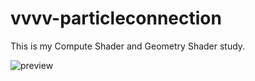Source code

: # vvvv-particleconnection

This is my Compute Shader and Geometry Shader study.

![preview](preview.gif)
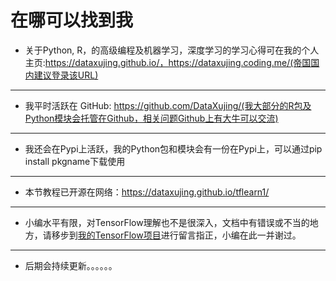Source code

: 
# 在哪可以找到我

+ 关于Python, R，的高级编程及机器学习，深度学习的学习心得可在我的个人主页:https://dataxujing.github.io/，https://dataxujing.coding.me/(帝国国内建议登录该URL)

---
+ 我平时活跃在 GitHub: https://github.com/DataXujing/(我大部分的R包及Python模块会托管在Github，相关问题Github上有大牛可以交流)

---
+ 我还会在Pypi上活跃，我的Python包和模块会有一份在Pypi上，可以通过pip install pkgname下载使用

---
+ 本节教程已开源在网络：https://dataxujing.github.io/tflearn1/

----

+ 小编水平有限，对TensorFlow理解也不是很深入，文档中有错误或不当的地方，请移步到[我的TensorFlow项目](https://github.com/DataXujing/TFlearn1/issues)进行留言指正，小编在此一并谢过。

----

+ 后期会持续更新。。。。。。
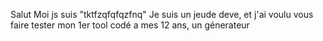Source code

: Salut Moi js suis "tktfzqfqfqzfnq"
Je suis un jeude deve, et j'ai voulu vous faire tester mon 1er tool codé a mes 12 ans, un génerateur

#### [What this task involves]
Give the records back verbatim, pictures excluded.

#### [Task answer]
Source code

: # vvvv-particleconnection

This is my Compute Shader and Geometry Shader study.

![preview](preview.gif)
Source code

: 
# 在哪可以找到我

+ 关于Python, R，的高级编程及机器学习，深度学习的学习心得可在我的个人主页:https://dataxujing.github.io/，https://dataxujing.coding.me/(帝国国内建议登录该URL)

---
+ 我平时活跃在 GitHub: https://github.com/DataXujing/(我大部分的R包及Python模块会托管在Github，相关问题Github上有大牛可以交流)

---
+ 我还会在Pypi上活跃，我的Python包和模块会有一份在Pypi上，可以通过pip install pkgname下载使用

---
+ 本节教程已开源在网络：https://dataxujing.github.io/tflearn1/

----

+ 小编水平有限，对TensorFlow理解也不是很深入，文档中有错误或不当的地方，请移步到[我的TensorFlow项目](https://github.com/DataXujing/TFlearn1/issues)进行留言指正，小编在此一并谢过。

----

+ 后期会持续更新。。。。。。
Source code

: Salut Moi js suis "tktfzqfqfqzfnq"
Je suis un jeude deve, et j'ai voulu vous faire tester mon 1er tool codé a mes 12 ans, un génerateur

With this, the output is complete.